OPERAÇÃO ARARATH

Teis continua cumprindo prisão domiciliar

 A ministra  Cármen Lúcia do Supremo Tribunal Federal (STF) decidiu manter a prisão domicilar do conselheiro Waldir Teis que está afastado pela Operação Ararath.

Ele havia entrado com pedido de liminar, mas a prisão foi ratificada nesta terça-feira (3) tornando definitiva a decisão monocrática do colega Dias Tófolli, que relaxou a prisão e permitiu que Teis deixasse o Centro de Custódia da Capital (CCC), no começo de agosto de 2020, dias depois de sua detenção para cumprir prisão domiciliar.

A nova decisão manteve inalteradas as medidas cautelares diversas da prisão já decretadas por Tóffoli.

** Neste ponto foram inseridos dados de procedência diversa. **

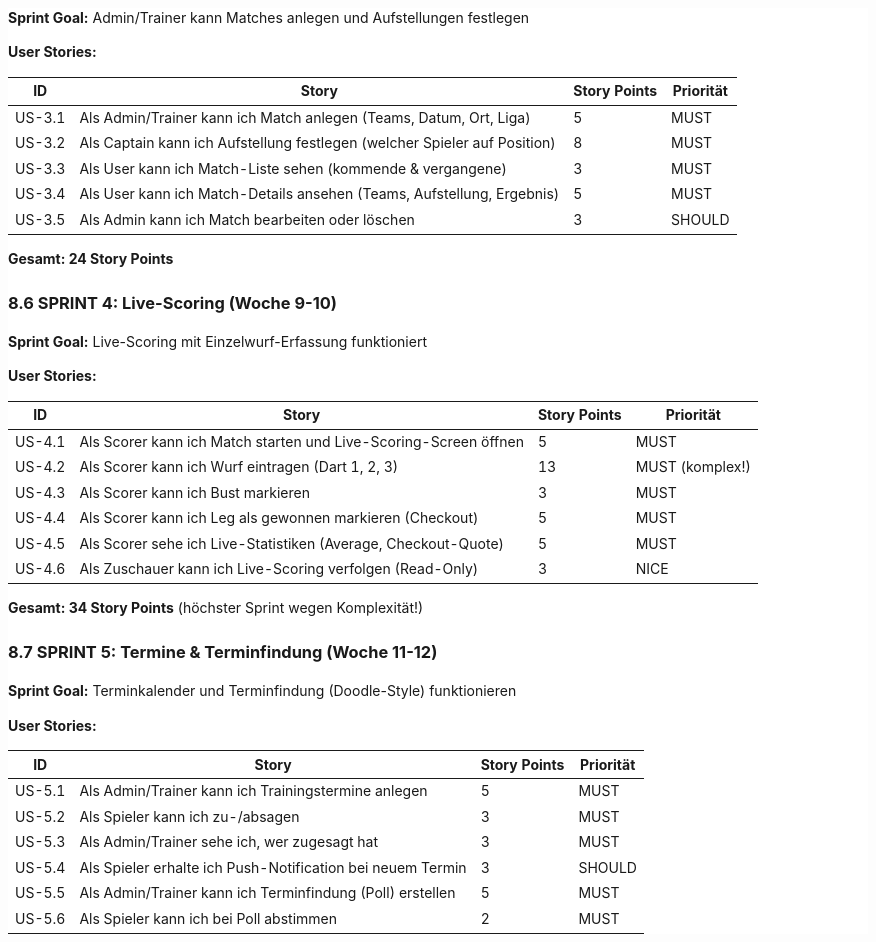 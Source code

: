 **Sprint Goal:** Admin/Trainer kann Matches anlegen und Aufstellungen festlegen

**User Stories:**

| **ID** | **Story** | **Story Points** | **Priorität** |
|---|---|---|---|
| US-3.1 | Als Admin/Trainer kann ich Match anlegen (Teams, Datum, Ort, Liga) | 5 | MUST |
| US-3.2 | Als Captain kann ich Aufstellung festlegen (welcher Spieler auf Position) | 8 | MUST |
| US-3.3 | Als User kann ich Match-Liste sehen (kommende & vergangene) | 3 | MUST |
| US-3.4 | Als User kann ich Match-Details ansehen (Teams, Aufstellung, Ergebnis) | 5 | MUST |
| US-3.5 | Als Admin kann ich Match bearbeiten oder löschen | 3 | SHOULD |

**Gesamt: 24 Story Points**

### 8.6 SPRINT 4: Live-Scoring (Woche 9-10)

**Sprint Goal:** Live-Scoring mit Einzelwurf-Erfassung funktioniert

**User Stories:**

| **ID** | **Story** | **Story Points** | **Priorität** |
|---|---|---|---|
| US-4.1 | Als Scorer kann ich Match starten und Live-Scoring-Screen öffnen | 5 | MUST |
| US-4.2 | Als Scorer kann ich Wurf eintragen (Dart 1, 2, 3) | 13 | MUST (komplex!) |
| US-4.3 | Als Scorer kann ich Bust markieren | 3 | MUST |
| US-4.4 | Als Scorer kann ich Leg als gewonnen markieren (Checkout) | 5 | MUST |
| US-4.5 | Als Scorer sehe ich Live-Statistiken (Average, Checkout-Quote) | 5 | MUST |
| US-4.6 | Als Zuschauer kann ich Live-Scoring verfolgen (Read-Only) | 3 | NICE |

**Gesamt: 34 Story Points** (höchster Sprint wegen Komplexität!)

### 8.7 SPRINT 5: Termine & Terminfindung (Woche 11-12)

**Sprint Goal:** Terminkalender und Terminfindung (Doodle-Style) funktionieren

**User Stories:**

| **ID** | **Story** | **Story Points** | **Priorität** |
|---|---|---|---|
| US-5.1 | Als Admin/Trainer kann ich Trainingstermine anlegen | 5 | MUST |
| US-5.2 | Als Spieler kann ich zu-/absagen | 3 | MUST |
| US-5.3 | Als Admin/Trainer sehe ich, wer zugesagt hat | 3 | MUST |
| US-5.4 | Als Spieler erhalte ich Push-Notification bei neuem Termin | 3 | SHOULD |
| US-5.5 | Als Admin/Trainer kann ich Terminfindung (Poll) erstellen | 5 | MUST |
| US-5.6 | Als Spieler kann ich bei Poll abstimmen | 2 | MUST |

Waldir Teis foi preso no dia 1º de julho de 2020 por determinação do Superior Tribunal de Justiça (STJ) ao ser flagrado por um policial federal, tentando se livrar de cheques com valores milionários ao ser alvo da Operação Gerion - 16ª fase da Ararath, deflagrada no dia 17 de junho.

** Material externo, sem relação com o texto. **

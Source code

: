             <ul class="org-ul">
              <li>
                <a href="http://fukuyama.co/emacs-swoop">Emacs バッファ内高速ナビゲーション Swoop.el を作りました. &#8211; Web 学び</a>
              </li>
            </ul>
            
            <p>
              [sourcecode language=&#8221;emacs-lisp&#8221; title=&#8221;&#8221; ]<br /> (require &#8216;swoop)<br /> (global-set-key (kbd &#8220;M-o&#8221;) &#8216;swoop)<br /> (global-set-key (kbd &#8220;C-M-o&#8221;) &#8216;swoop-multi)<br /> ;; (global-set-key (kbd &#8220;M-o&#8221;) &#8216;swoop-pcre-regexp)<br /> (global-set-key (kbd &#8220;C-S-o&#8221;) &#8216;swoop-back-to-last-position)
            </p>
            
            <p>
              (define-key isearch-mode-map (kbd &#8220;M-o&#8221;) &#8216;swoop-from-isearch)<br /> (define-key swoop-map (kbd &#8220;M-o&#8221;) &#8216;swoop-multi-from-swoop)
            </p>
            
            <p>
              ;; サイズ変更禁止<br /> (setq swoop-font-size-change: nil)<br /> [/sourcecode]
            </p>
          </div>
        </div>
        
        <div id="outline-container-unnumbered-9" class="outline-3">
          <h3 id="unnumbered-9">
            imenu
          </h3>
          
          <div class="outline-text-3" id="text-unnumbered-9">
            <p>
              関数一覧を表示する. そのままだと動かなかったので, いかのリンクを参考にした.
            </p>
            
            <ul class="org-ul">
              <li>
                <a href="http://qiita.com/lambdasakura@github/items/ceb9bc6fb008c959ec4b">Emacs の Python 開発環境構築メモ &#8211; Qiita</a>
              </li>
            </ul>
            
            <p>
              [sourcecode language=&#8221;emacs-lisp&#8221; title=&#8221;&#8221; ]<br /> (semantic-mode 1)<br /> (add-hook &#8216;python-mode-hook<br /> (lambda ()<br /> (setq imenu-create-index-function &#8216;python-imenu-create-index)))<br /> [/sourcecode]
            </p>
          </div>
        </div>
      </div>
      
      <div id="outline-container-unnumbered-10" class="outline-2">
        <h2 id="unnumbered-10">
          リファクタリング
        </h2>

À ocasião, agentes da PF cumpriam mandado de busca e apreensão no escritório do conselheiro à procura de documentos, arquivos e mídias de interesse da investigação relativa a denúncias contidas na delação premiada do ex-governador Silval Barbosa. Ele afirmou que fez pagamentos de propina somando R$ 53 milhões para cinco conselheiros que exigiam a vantagem indevida para não fiscalizar obras irregulares no Estado e também para aprovação de suas contas de governo.

Waldir Teis foi flagrado por um agente da PF após descer correndo 16 andares de escadas em apenas dois minutos para descartar numa lixeira cheques de interesse da investigação sobre um esquema de corrupção e lavagem de dinheiro. Teis só deixou o Centro de Custódia no dia 4 de agosto de 2020 beneficiado pela liminar do ministro Dias Toffoli que agora foi confirmada por Cármen Lúcia.

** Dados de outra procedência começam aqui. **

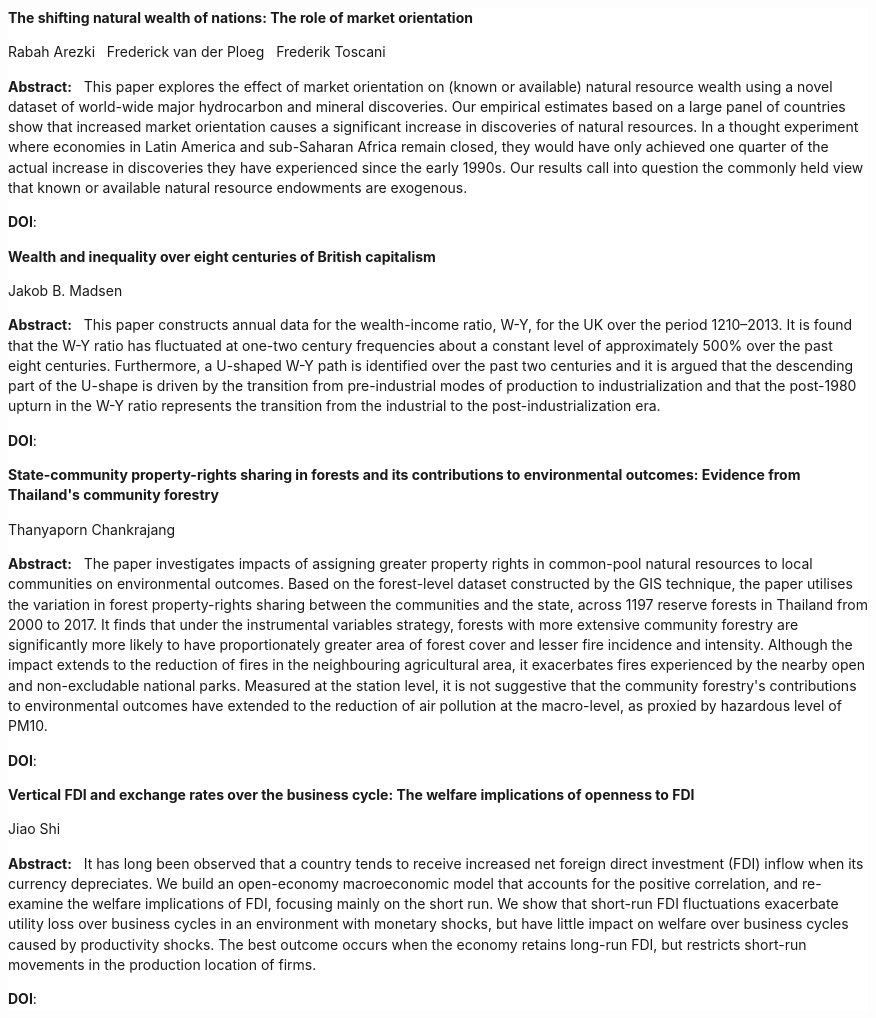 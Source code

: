 
<p><strong>The shifting natural wealth of nations: The role of market orientation</strong></p>
<p>Rabah Arezki&nbsp;&nbsp;&nbsp;Frederick van der Ploeg&nbsp;&nbsp;&nbsp;Frederik Toscani&nbsp;&nbsp;&nbsp;</p>
<p><strong>Abstract:</strong>&nbsp;&nbsp;&nbsp;This paper explores the effect of market orientation on (known or available) natural resource wealth using a novel dataset of world-wide major hydrocarbon and mineral discoveries. Our empirical estimates based on a large panel of countries show that increased market orientation causes a significant increase in discoveries of natural resources. In a thought experiment where economies in Latin America and sub-Saharan Africa remain closed, they would have only achieved one quarter of the actual increase in discoveries they have experienced since the early 1990s. Our results call into question the commonly held view that known or available natural resource endowments are exogenous.</p>
<p><strong>DOI</strong>:
</p>
<p> </p>
<p> </p>
  

<p><strong>Wealth and inequality over eight centuries of British capitalism</strong></p>
<p>Jakob B. Madsen&nbsp;&nbsp;&nbsp;</p>
<p><strong>Abstract:</strong>&nbsp;&nbsp;&nbsp;This paper constructs annual data for the wealth-income ratio, W-Y, for the UK over the period 1210–2013. It is found that the W-Y ratio has fluctuated at one-two century frequencies about a constant level of approximately 500% over the past eight centuries. Furthermore, a U-shaped W-Y path is identified over the past two centuries and it is argued that the descending part of the U-shape is driven by the transition from pre-industrial modes of production to industrialization and that the post-1980 upturn in the W-Y ratio represents the transition from the industrial to the post-industrialization era.</p>
<p><strong>DOI</strong>:
</p>
<p> </p>
<p> </p>
  

<p><strong>State-community property-rights sharing in forests and its contributions to environmental outcomes: Evidence from Thailand's community forestry</strong></p>
<p>Thanyaporn Chankrajang&nbsp;&nbsp;&nbsp;</p>
<p><strong>Abstract:</strong>&nbsp;&nbsp;&nbsp;The paper investigates impacts of assigning greater property rights in common-pool natural resources to local communities on environmental outcomes. Based on the forest-level dataset constructed by the GIS technique, the paper utilises the variation in forest property-rights sharing between the communities and the state, across 1197 reserve forests in Thailand from 2000 to 2017. It finds that under the instrumental variables strategy, forests with more extensive community forestry are significantly more likely to have proportionately greater area of forest cover and lesser fire incidence and intensity. Although the impact extends to the reduction of fires in the neighbouring agricultural area, it exacerbates fires experienced by the nearby open and non-excludable national parks. Measured at the station level, it is not suggestive that the community forestry's contributions to environmental outcomes have extended to the reduction of air pollution at the macro-level, as proxied by hazardous level of PM10.</p>
<p><strong>DOI</strong>:
</p>
<p> </p>
<p> </p>
  

<p><strong>Vertical FDI and exchange rates over the business cycle: The welfare implications of openness to FDI</strong></p>
<p>Jiao Shi&nbsp;&nbsp;&nbsp;</p>
<p><strong>Abstract:</strong>&nbsp;&nbsp;&nbsp;It has long been observed that a country tends to receive increased net foreign direct investment (FDI) inflow when its currency depreciates. We build an open-economy macroeconomic model that accounts for the positive correlation, and re-examine the welfare implications of FDI, focusing mainly on the short run. We show that short-run FDI fluctuations exacerbate utility loss over business cycles in an environment with monetary shocks, but have little impact on welfare over business cycles caused by productivity shocks. The best outcome occurs when the economy retains long-run FDI, but restricts short-run movements in the production location of firms.</p>
<p><strong>DOI</strong>:
</p>
<p> </p>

Waldir Teis e outros quatro conselheiros foram afastados do TCE em 14 de setembro de 2017 por determinação do ministro Luiz Fux, Supremo Tribunal Federal, quando foi deflagrada a 14ª fase da Operação Ararath, batizada de Malebolge. Valter Albano (à época presidente do TCE), Antônio Joaquim, José Carlos Novelli, Waldir e Sérgio Ricardo de Almeida, ao lado de Teis, são acusados de terem recebido R$ 53 milhões em propina paga pelo ex-governador Silval Barbosa para aprovar suas contas e não "atrapalhar" o andamento de obras de infraestrutura do programa Mato Grosso 100% Integrado e obras da Copa.